- [Task description]
Lines where the string "install" appears are to be copied from the entries below.
-*-
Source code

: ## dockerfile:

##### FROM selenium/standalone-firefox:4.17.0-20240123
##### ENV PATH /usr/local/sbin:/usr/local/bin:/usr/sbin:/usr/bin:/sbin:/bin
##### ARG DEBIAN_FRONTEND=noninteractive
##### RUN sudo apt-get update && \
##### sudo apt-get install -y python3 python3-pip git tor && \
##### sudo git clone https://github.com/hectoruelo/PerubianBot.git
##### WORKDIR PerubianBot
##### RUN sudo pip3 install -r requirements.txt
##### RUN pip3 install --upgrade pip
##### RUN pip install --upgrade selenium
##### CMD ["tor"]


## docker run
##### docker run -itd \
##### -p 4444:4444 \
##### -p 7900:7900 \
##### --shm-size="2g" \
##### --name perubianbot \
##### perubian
-*-
- [Response]
##### sudo apt-get install -y python3 python3-pip git tor && \
##### RUN sudo pip3 install -r requirements.txt
##### RUN pip3 install --upgrade pip
##### RUN pip install --upgrade selenium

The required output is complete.